LOST CAUSE,the state wont fund it,congress critters killed it.
END OF STORY!
  by justalurker66
 
Pensyfan19 wrote: Tue Jun 30, 2020 9:34 pmSo it's been officially one year since this route went into the history books of Amtrak. Any talk of restoring daily Chicago to Indy service, or any passenger rail proposal for the corridor?
At this point Amtrak is considering (temporarily) reducing service on other routes to three a week in October. So I'd have to say that it would be a firm NO to any increase of service for the Cardinal or resumption of service for the Hoosier State.

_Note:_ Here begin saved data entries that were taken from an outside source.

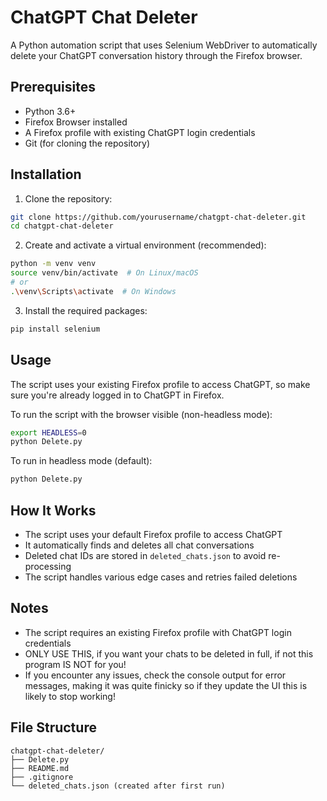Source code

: # ChatGPT Chat Deleter

A Python automation script that uses Selenium WebDriver to automatically delete your ChatGPT conversation history through the Firefox browser.

## Prerequisites

- Python 3.6+
- Firefox Browser installed
- A Firefox profile with existing ChatGPT login credentials
- Git (for cloning the repository)

## Installation

1. Clone the repository:
```bash
git clone https://github.com/yourusername/chatgpt-chat-deleter.git
cd chatgpt-chat-deleter
```

2. Create and activate a virtual environment (recommended):
```bash
python -m venv venv
source venv/bin/activate  # On Linux/macOS
# or
.\venv\Scripts\activate  # On Windows
```

3. Install the required packages:
```bash
pip install selenium
```

## Usage

The script uses your existing Firefox profile to access ChatGPT, so make sure you're already logged in to ChatGPT in Firefox.

To run the script with the browser visible (non-headless mode):
```bash
export HEADLESS=0
python Delete.py
```

To run in headless mode (default):
```bash
python Delete.py
```

## How It Works

- The script uses your default Firefox profile to access ChatGPT
- It automatically finds and deletes all chat conversations
- Deleted chat IDs are stored in `deleted_chats.json` to avoid re-processing
- The script handles various edge cases and retries failed deletions

## Notes

- The script requires an existing Firefox profile with ChatGPT login credentials
- ONLY USE THIS, if you want your chats to be deleted in full, if not this program IS NOT for you!
- If you encounter any issues, check the console output for error messages, making it was quite finicky so if they update the UI this is likely to stop working!

## File Structure

```
chatgpt-chat-deleter/
├── Delete.py
├── README.md
├── .gitignore
└── deleted_chats.json (created after first run)
```

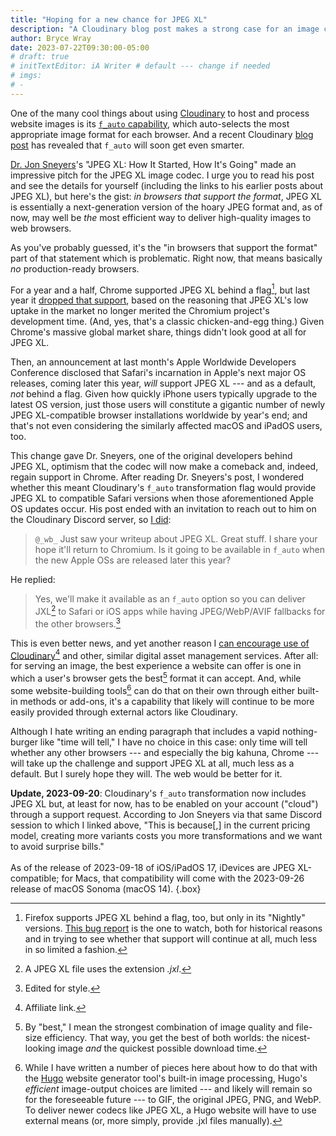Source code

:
 ```yaml
---
title: "Hoping for a new chance for JPEG XL"
description: "A Cloudinary blog post makes a strong case for an image codec that deserves wider support — and soon will get it."
author: Bryce Wray
date: 2023-07-22T09:30:00-05:00
# draft: true
# initTextEditor: iA Writer # default --- change if needed
# imgs:
# -
---
```


One of the many cool things about using [Cloudinary](https://cloudinary.com) to host and process website images is its [`f_auto` capability](https://cloudinary.com/documentation/image_optimization#automatic_format_selection_f_auto), which auto-selects the most appropriate image format for each browser. And a recent Cloudinary [blog post](https://cloudinary.com/blog/jpeg-xl-how-it-started-how-its-going) has revealed that `f_auto` will soon get even smarter.

<!--more-->

[Dr. Jon Sneyers](https://cloudinary.com/blog/author/jon_sneyers)'s "JPEG XL: How It Started, How It's Going" made an impressive pitch for the JPEG XL image codec. I urge you to read his post and see the details for yourself (including the links to his earlier posts about JPEG XL), but here's the gist: *in browsers that support the format*, JPEG XL is essentially a next-generation version of the hoary JPEG format and, as of now, may well be *the* most efficient way to deliver high-quality images to web browsers.

As you've probably guessed, it's the "in browsers that support the format" part of that statement which is problematic. Right now, that means basically *no* production-ready browsers.

For a year and a half, Chrome supported JPEG XL behind a flag[^FF], but last year it [dropped that support](https://bugs.chromium.org/p/chromium/issues/detail?id=1178058#c84), based on the reasoning that JPEG XL's low uptake in the market no longer merited the Chromium project's development time. (And, yes, that's a classic chicken-and-egg thing.) Given Chrome's massive global market share, things didn't look good at all for JPEG XL.

[^FF]: Firefox supports JPEG XL behind a flag, too, but only in its "Nightly" versions. [This bug report](https://bugzilla.mozilla.org/show_bug.cgi?id=1539075) is the one to watch, both for historical reasons and in trying to see whether that support will continue at all, much less in so limited a fashion.

Then, an announcement at last month's Apple Worldwide Developers Conference disclosed that Safari's incarnation in Apple's next major OS releases, coming later this year, *will* support JPEG XL --- and as a default, *not* behind a flag. Given how quickly iPhone users typically upgrade to the latest OS version, just those users will constitute a gigantic number of newly JPEG XL-compatible browser installations worldwide by year's end; and that's not even considering the similarly affected macOS and iPadOS users, too.

This change gave Dr. Sneyers, one of the original developers behind JPEG XL, optimism that the codec will now make a comeback and, indeed, regain support in Chrome. After reading Dr. Sneyers's post, I wondered whether this meant Cloudinary's `f_auto` transformation flag would provide JPEG XL to compatible Safari versions when those aforementioned Apple OS updates occur. His post ended with an invitation to reach out to him on the Cloudinary Discord server, so [I did](https://discord.com/channels/787073271974723615/1131610325519696033):

> `@_wb_` Just saw your writeup about JPEG XL. Great stuff. I share your hope it'll return to Chromium. Is it going to be available in `f_auto` when the new Apple OSs are released later this year?

He replied:

> Yes, we'll make it available as an `f_auto` option so you can deliver JXL[^jxl] to Safari or iOS apps while having JPEG/WebP/AVIF fallbacks for the other browsers.[^style]

[^jxl]: A JPEG XL file uses the extension *.jxl*.

[^style]: Edited for style.

This is even better news, and yet another reason I [can encourage use of Cloudinary](https://cloudinary.com/invites/lpov9zyyucivvxsnalc5/dqunpyaeqiizezj6lbdu)[^affil] and other, similar digital asset management services. After all: for serving an image, the best experience a website can offer is one in which a user's browser gets the best[^best] format it can accept. And, while some website-building tools[^Hugo] can do that on their own through either built-in methods or add-ons, it's a capability that likely will continue to be more easily provided through external actors like Cloudinary.

[^affil]: Affiliate link.

[^best]: By "best," I mean the strongest combination of image quality and file-size efficiency. That way, you get the best of both worlds: the nicest-looking image *and* the quickest possible download time.

[^Hugo]: While I have written a number of pieces here about how to do that with the [Hugo](https://gohugo.io) website generator tool's built-in image processing, Hugo's *efficient* image-output choices are limited --- and likely will remain so for the foreseeable future --- to GIF, the original JPEG, PNG, and WebP. To deliver newer codecs like JPEG XL, a Hugo website will have to use external means (or, more simply, provide .jxl files manually).

Although I hate writing an ending paragraph that includes a vapid nothing-burger like "time will tell," I have no choice in this case: only time will tell whether any other browsers --- and especially the big kahuna, Chrome --- will take up the challenge and support JPEG XL at all, much less as a default. But I surely hope they will. The web would be better for it.

**Update, 2023-09-20**: Cloudinary's `f_auto` transformation now includes JPEG XL but, at least for now, has to be enabled on your account ("cloud") through a support request. According to Jon Sneyers via that same Discord session to which I linked above, "This is because[,] in the current pricing model, creating more variants costs you more transformations and we want to avoid surprise bills."\
\
As of the release of 2023-09-18 of iOS/iPadOS 17, iDevices are JPEG XL-compatible; for Macs, that compatibility will come with the 2023-09-26 release of macOS Sonoma (macOS 14).
{.box}
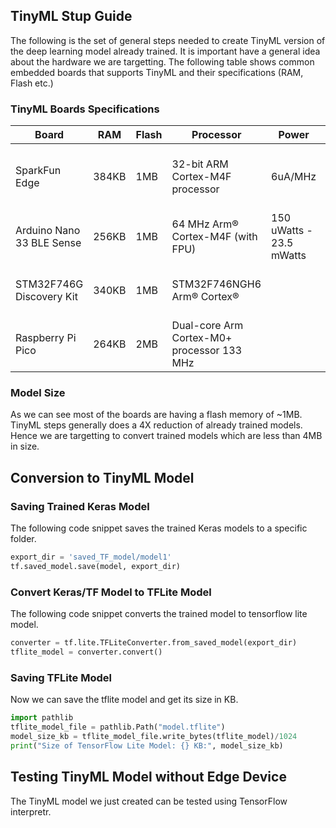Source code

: ## TinyML Stup Guide
The following is the set of general steps needed to create TinyML version of the deep learning model already trained. It is important have a general idea about the hardware we are targetting. The following table shows common embedded boards that supports TinyML and their specifications (RAM, Flash etc.)
### TinyML Boards Specifications

| Board                     | RAM    | Flash | Processor                                  | Power                    | Microphone                                     |
|---------------------------|--------|-------|--------------------------------------------|--------------------------|------------------------------------------------|
| SparkFun Edge             | 384KB  | 1MB   | 32-bit ARM Cortex-M4F processor            | 6uA/MHz                  | 2x MEMS microphones with operational amplifier |
| Arduino Nano 33 BLE Sense | 256KB  | 1MB   | 64 MHz Arm® Cortex-M4F (with FPU)          | 150 uWatts - 23.5 mWatts | MP34DT05                                       |
| STM32F746G Discovery Kit  | 340KB  | 1MB   | STM32F746NGH6 Arm® Cortex®                 |                          | Microphone and Headphone Jack                  |
| Raspberry Pi Pico         | 264KB  | 2MB   | Dual-core Arm Cortex-M0+ processor 133 MHz |                          |                                                |
### Model Size
As we can see most of the boards are having a flash memory of ~1MB. TinyML steps generally does a 4X reduction of already trained models. Hence we are targetting to convert trained models which are less than 4MB in size.

## Conversion to TinyML Model

### Saving Trained Keras Model
The following code snippet saves the trained Keras models to a specific folder.

```python
export_dir = 'saved_TF_model/model1'
tf.saved_model.save(model, export_dir)
```
### Convert Keras/TF Model to TFLite Model
The following code snippet converts the trained model to tensorflow lite model.
```python
converter = tf.lite.TFLiteConverter.from_saved_model(export_dir)
tflite_model = converter.convert()  
```
### Saving TFLite Model
Now we can save the tflite model and get its size in KB.
```python
import pathlib
tflite_model_file = pathlib.Path("model.tflite")
model_size_kb = tflite_model_file.write_bytes(tflite_model)/1024
print("Size of TensorFlow Lite Model: {} KB:", model_size_kb)
```
## Testing TinyML Model without Edge Device
The TinyML model we just created can be tested using TensorFlow interpretr.
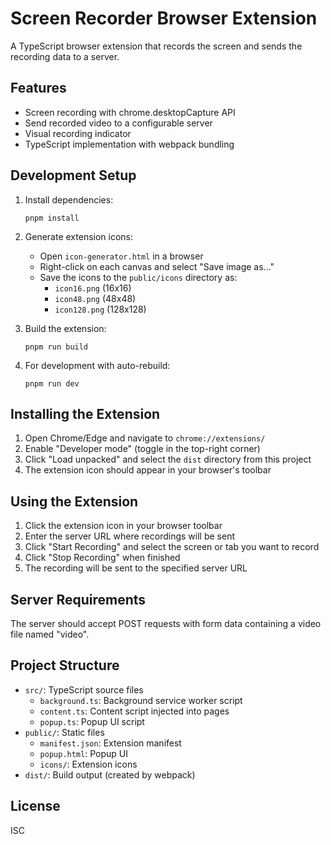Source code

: # Screen Recorder Browser Extension

A TypeScript browser extension that records the screen and sends the recording data to a server.

## Features

- Screen recording with chrome.desktopCapture API
- Send recorded video to a configurable server
- Visual recording indicator
- TypeScript implementation with webpack bundling

## Development Setup

1. Install dependencies:
   ```
   pnpm install
   ```

2. Generate extension icons:
   - Open `icon-generator.html` in a browser
   - Right-click on each canvas and select "Save image as..."
   - Save the icons to the `public/icons` directory as:
     - `icon16.png` (16x16)
     - `icon48.png` (48x48)
     - `icon128.png` (128x128)

3. Build the extension:
   ```
   pnpm run build
   ```

4. For development with auto-rebuild:
   ```
   pnpm run dev
   ```

## Installing the Extension

1. Open Chrome/Edge and navigate to `chrome://extensions/`
2. Enable "Developer mode" (toggle in the top-right corner)
3. Click "Load unpacked" and select the `dist` directory from this project
4. The extension icon should appear in your browser's toolbar

## Using the Extension

1. Click the extension icon in your browser toolbar
2. Enter the server URL where recordings will be sent
3. Click "Start Recording" and select the screen or tab you want to record
4. Click "Stop Recording" when finished
5. The recording will be sent to the specified server URL

## Server Requirements

The server should accept POST requests with form data containing a video file named "video".

## Project Structure

- `src/`: TypeScript source files
  - `background.ts`: Background service worker script
  - `content.ts`: Content script injected into pages
  - `popup.ts`: Popup UI script
- `public/`: Static files
  - `manifest.json`: Extension manifest
  - `popup.html`: Popup UI
  - `icons/`: Extension icons
- `dist/`: Build output (created by webpack)

## License

ISC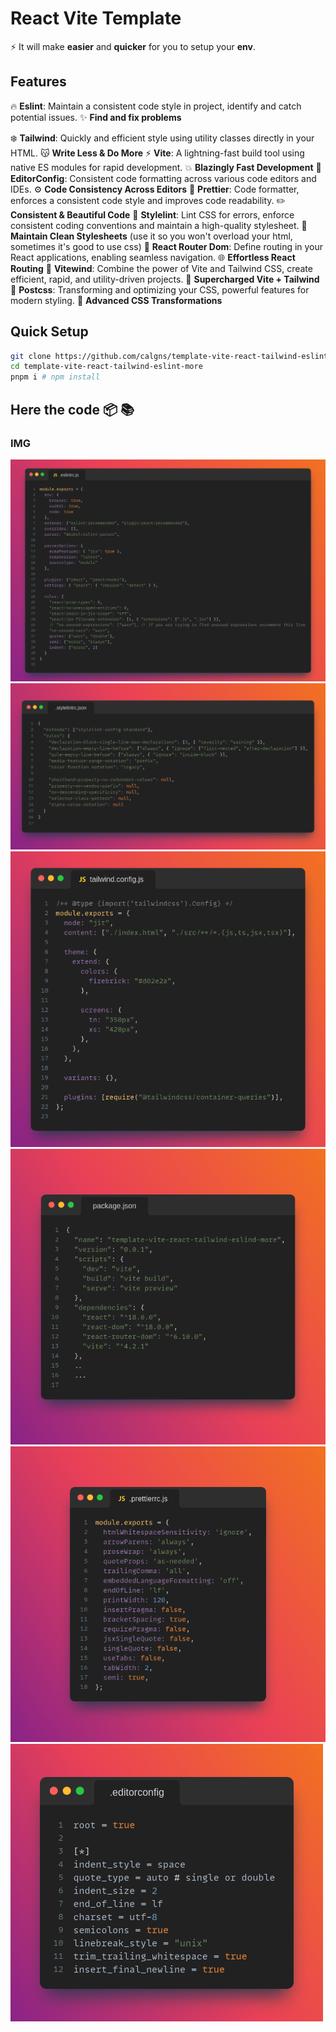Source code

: # React Vite Template

:zap: It will make **easier** and **quicker** for you to setup your **env**.

## Features

:fire: **Eslint**: Maintain a consistent code style in project, identify and catch potential issues. ✨ **Find and fix problems**

:snowflake: **Tailwind**: Quickly and efficient style using utility classes directly in your HTML. :kissing_cat: **Write Less & Do More**
:zap: **Vite**: A lightning-fast build tool using native ES modules for rapid development. :collision: **Blazingly Fast Development**
:rat: **EditorConfig**: Consistent code formatting across various code editors and IDEs. ⚙️ **Code Consistency Across Editors**
:triangular_ruler: **Prettier**: Code formatter, enforces a consistent code style and improves code readability. :pencil2: **Consistent & Beautiful Code**
:tophat: **Stylelint**: Lint CSS for errors, enforce consistent coding conventions and maintain a high-quality stylesheet. :hocho: **Maintain Clean Stylesheets** (use it so you won't overload your html, sometimes it's good to use css)
:link: **React Router Dom**: Define routing in your React applications, enabling seamless navigation. 🌐 **Effortless React Routing**
:stars: **Vitewind**: Combine the power of Vite and Tailwind CSS, create efficient, rapid, and utility-driven projects. 🎉 **Supercharged Vite + Tailwind**
:volcano: **Postcss**: Transforming and optimizing your CSS, powerful features for modern styling. 🚀 **Advanced CSS Transformations**

## Quick Setup


```bash
git clone https://github.com/calgns/template-vite-react-tailwind-eslint-more
cd template-vite-react-tailwind-eslint-more
pnpm i # npm install
```


##  Here the code :package: :books:
### IMG
![Eslint JS IMG](/public/img/Snap5.png)
![Stylelint json IMG](/public/img/Snap3.png)
![Tailwind Config File IMG](/public/img/Snap.png)
![Package json IMG](/public/img/Snap2.png)
![Prettierrc JS IMG](/public/img/Snap4.png)
![Prettierrc json IMG](/public/img/Snap6.png)

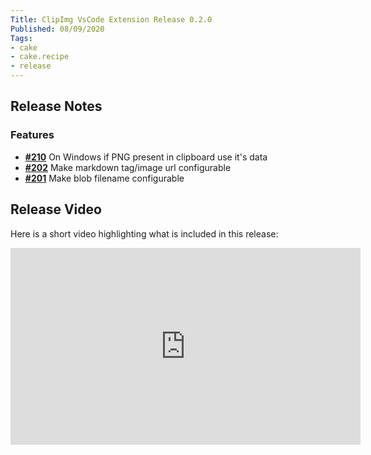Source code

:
 ```yaml
---
Title: ClipImg VsCode Extension Release 0.2.0
Published: 08/09/2020
Tags:
- cake
- cake.recipe
- release
---
```


## Release Notes

### Features

- [__#210__](https://github.com/gep13-oss/clipimg-vscode/issues/210) On Windows if PNG present in clipboard use it's data
- [__#202__](https://github.com/gep13-oss/clipimg-vscode/issues/202) Make markdown tag/image url configurable
- [__#201__](https://github.com/gep13-oss/clipimg-vscode/issues/201) Make blob filename configurable

## Release Video

Here is a short video highlighting what is included in this release:

<iframe width="560" height="315" src="https://www.youtube.com/embed/tby0ZTavFlE" frameborder="0" allow="accelerometer; autoplay; clipboard-write; encrypted-media; gyroscope; picture-in-picture" allowfullscreen></iframe>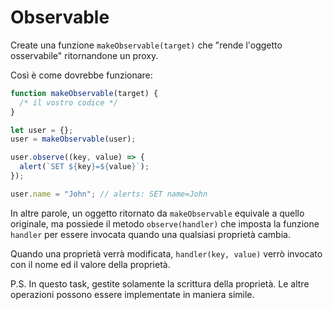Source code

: 
# Observable

Create una funzione `makeObservable(target)` che "rende l'oggetto osservabile" ritornandone un proxy.

Così è come dovrebbe funzionare:

```js run
function makeObservable(target) {
  /* il vostro codice */
}

let user = {};
user = makeObservable(user);

user.observe((key, value) => {
  alert(`SET ${key}=${value}`);
});

user.name = "John"; // alerts: SET name=John
```

In altre parole, un oggetto ritornato da `makeObservable` equivale a quello originale, ma possiede il metodo `observe(handler)` che imposta la funzione `handler` per essere invocata quando una qualsiasi proprietà cambia.

Quando una proprietà verrà modificata, `handler(key, value)` verrò invocato con il nome ed il valore della proprietà.

P.S. In questo task, gestite solamente la scrittura della proprietà. Le altre operazioni possono essere implementate in maniera simile.
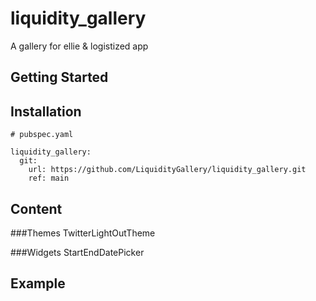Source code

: # liquidity_gallery

A gallery for ellie & logistized app

## Getting Started

## Installation
```
# pubspec.yaml

liquidity_gallery:
  git:
    url: https://github.com/LiquidityGallery/liquidity_gallery.git
    ref: main
```

## Content
###Themes
TwitterLightOutTheme

###Widgets
StartEndDatePicker

## Example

The state of Indiana is spending our money elsewhere funding grade separation projects throughout the state as well as improvements to NICTD service that will last a lot longer than throwing money at Amtrak.

(Signed: Indiana Taxpayer - yep it is my tax dollars they are spending.)
  by Pensyfan19
 
Thought so. I'm assuming there are no such plans with the current plans for Amtrak and the government. The thing that's disgraceful about this is that they couldn't spare $3 million of a billion dollar budget to save this train, but they gave even more towards a Paris to Indy flight. :(
  by Gilbert B Norman
 
Mr. Pennsy, the MSP-IND-CDG flight operated by DL allows Wier-Cook to be an Intercontinental airport; and "that means something" when compared with a train arriving and departing at useless hours and taking 5hrs to run where it takes 3.5 to drive to Chi-town.

Post COVID, God willing, I hope to again visit the wonderful long standing friends I have in the Indpls area (Lawrence). But somehow, I doubt if, should I lose my Driver's License during 21, it will be "damn the cost" and I'll fly down there with Livery Cars on both my end and there to a hotel near where they live.
  by justalurker66
 
The subsidized flights carried more passengers than the train did. Delta was paid $55 per passenger the first year and $35 per passenger the second year of their two year deal up to the maximum incentive covered by the subsidy. The Hoosier State carried 27k passengers in 2018 ... Delta carried 23k in their first six months of operation. Since their subsidy was per passenger carried, Delta needed to carry over 63k passengers the first year and over 57k the second year to earn their full incentive. The state got their money's worth.
  by gokeefe
 
Pensyfan19 wrote:So it's been officially one year since this route went into the history books of Amtrak. Any talk of restoring daily Chicago to Indy service, or any passenger rail proposal for the corridor?
Nothing whatsoever that I have seen, heard or read of elsewhere. Prior to COVID it might have been "a few years out" ... Now you would be lucky to speculate on "sometime this decade".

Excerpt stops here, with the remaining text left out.